The premier football tournament where all of Europe's top clubs tussle against each other, the UEFA Champions League, has reached its final stage. With only two matches left before the finals, official broadcaster of the tournament in India, Sony Pictures Networks India (SPNI) has upped the ante to promote the broadcast of the final match. The broadcaster has associated with Farhan Akhtar, UEFA's official guest from India, to release its "My Reasons to Watch UEFA Champions League" campaign.

The films feature fans across age groups and genders stating various reasons why they would want to watch the broadcast of the game to be played on June 1, 2019, at the 'Metropolitano Stadium' in Madrid, Spain.

"World over Football driven by subscription revenue": Rajesh Kaul

Bollywood celebrity Farhan Akhtar (right) to watch the UEFA Champions League Finals in Spain in June, pictured with Rajesh Kaul, Chief Revenue Officer - Distribution and Head - Sports Business, Sony Pictures Networks India

"The tournament experienced a considerable jump in viewership and we have seen a 79 per cent growth over the previous season," says, Rajesh Kaul, chief revenue officer, distribution and head - sports business, SPNI. He attributed the growth in viewership to Sony's marketing efforts and the rise in popularity of the sport due to the FIFA World Cup played in Russia in 2018. "The FIFA world cup got newer audiences to watch the sport. Also, this year, UEFA made a special effort to have 12 games telecast at prime time in India at 10.30 pm while earlier, all games were played and broadcast at around 12:30 am. This was done to ensure that we get better sampling and that helped in growing the viewership," adds Kaul.

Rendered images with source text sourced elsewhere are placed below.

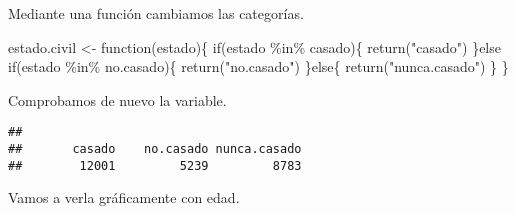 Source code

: \documentclass[]{article}
\newenvironment{Shaded}{\begin{snugshade}}{\end{snugshade}}
\newcommand{\ControlFlowTok}[1]{\textcolor[rgb]{0.94,0.87,0.69}{#1}}
\newcommand{\DataTypeTok}[1]{\textcolor[rgb]{0.87,0.87,0.75}{#1}}
\newcommand{\KeywordTok}[1]{\textcolor[rgb]{0.94,0.87,0.69}{#1}}
\newcommand{\NormalTok}[1]{\textcolor[rgb]{0.80,0.80,0.80}{#1}}
\newcommand{\OperatorTok}[1]{\textcolor[rgb]{0.94,0.94,0.82}{#1}}
\newcommand{\StringTok}[1]{\textcolor[rgb]{0.80,0.58,0.58}{#1}}
\begin{document}
Mediante una función cambiamos las categorías.

\begin{Shaded}
\begin{Highlighting}[]
\NormalTok{estado.civil \textless{}{-}}\StringTok{ }\ControlFlowTok{function}\NormalTok{(estado)\{}
  \ControlFlowTok{if}\NormalTok{(estado }\OperatorTok{\%in\%}\StringTok{ }\NormalTok{casado)\{}
    \KeywordTok{return}\NormalTok{(}\StringTok{"casado"}\NormalTok{)}
\NormalTok{  \}}\ControlFlowTok{else} \ControlFlowTok{if}\NormalTok{(estado }\OperatorTok{\%in\%}\StringTok{ }\NormalTok{no.casado)\{}
    \KeywordTok{return}\NormalTok{(}\StringTok{"no.casado"}\NormalTok{)}
\NormalTok{  \}}\ControlFlowTok{else}\NormalTok{\{}
    \KeywordTok{return}\NormalTok{(}\StringTok{"nunca.casado"}\NormalTok{)}
\NormalTok{  \}}
\NormalTok{\}}
\end{Highlighting}
\end{Shaded}

\begin{Shaded}
\end{Shaded}

Comprobamos de nuevo la variable.

\begin{Shaded}
\end{Shaded}

\begin{verbatim}
## 
##       casado    no.casado nunca.casado 
##        12001         5239         8783
\end{verbatim}

Vamos a verla gráficamente con edad.

\begin{Shaded}
\end{Shaded}
\end{document}
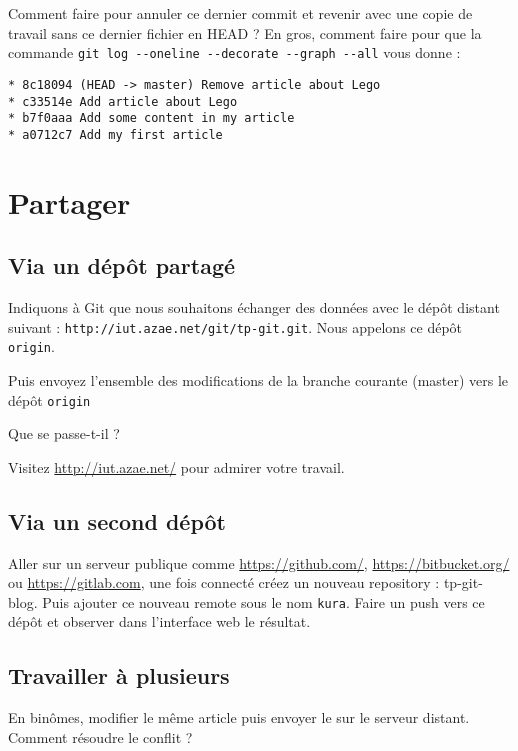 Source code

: \documentclass[a4paper]{article}
\begin{document}
Comment faire pour annuler ce dernier commit et revenir avec une copie de travail sans ce dernier fichier en HEAD ? En gros, comment faire pour que la commande \verb|git log --oneline --decorate --graph --all| vous donne :
\begin{verbatim}
* 8c18094 (HEAD -> master) Remove article about Lego
* c33514e Add article about Lego
* b7f0aaa Add some content in my article
* a0712c7 Add my first article
\end{verbatim}

\section{Partager}

\subsection{Via un dépôt partagé}

Indiquons à Git que nous souhaitons échanger des données avec le dépôt distant suivant : \verb|http://iut.azae.net/git/tp-git.git|. Nous appelons ce dépôt \verb|origin|.

Puis envoyez l'ensemble des modifications de la branche courante (master) vers le dépôt \verb|origin|

Que se passe-t-il ?

Visitez \url{http://iut.azae.net/} pour admirer votre travail.

\subsection{Via un second dépôt}

Aller sur un serveur publique comme \url{https://github.com/}, \url{https://bitbucket.org/} ou \url{https://gitlab.com}, une fois connecté créez un nouveau repository : tp-git-blog. Puis ajouter ce nouveau remote sous le nom \verb|kura|. Faire un push vers ce dépôt et observer dans l'interface web le résultat.

\subsection{Travailler à plusieurs}
En binômes, modifier le même article puis envoyer le sur le serveur distant. Comment résoudre le conflit ?
\end{document}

"World over Football driven by subscription revenue": Rajesh Kaul

Rajesh Kaul and Farhan Akhtar, UEFA's official guest from India with the UEFA Champions League finals ticket

The growth of viewership, however, in the case of football, is not directly proportionate to the growth in advertising revenue. The sport does not have any breaks during play time for broadcasters to fit ads. The half-time break at the end of the first 45 minutes are the most expensive slots sold to advertisers. The broadcasters also create wrap-around studio shows, before and after the match, to create inventories. Kaul believes the economics are different when it comes to football. "Football as a sport, all over the world, is driven more by subscription revenue rather than advertising. We are very happy with the way the subscription revenue has been growing," he says.

The Telecom Regulatory Authority of India's (TRAI) new tariff order where consumers subscribe to the channels they want to watch instead of subscribing to all that cable operators offer, has been implemented nationwide. So would this new regulatory regime help or harm the subscription revenue? Kaul, who also looks after the distribution business of the network, feels it is too early to comment. "The broadcasters are still not getting complete visibility of what is happening on the ground. Only once we get that would we be in a position to comment. But as of now, going by the numbers we are getting, I don't see a major impact," asserts Kaul.

As a part of the various marketing initiatives, Sony partnered with PVR Cinemas to screen the Champions League final on multiplexes in Mumbai, New Delhi, Pune, Kolkata, and Chennai. Spanish giants Barcelona FC and Dutch club Ajax already have a foot in the finals after winning the first leg of the semi-finals against English club Liverpool and Tottenham Hotspurs, respectively. The second leg of both the semis will be played on May 8 and 9 (12.30 am).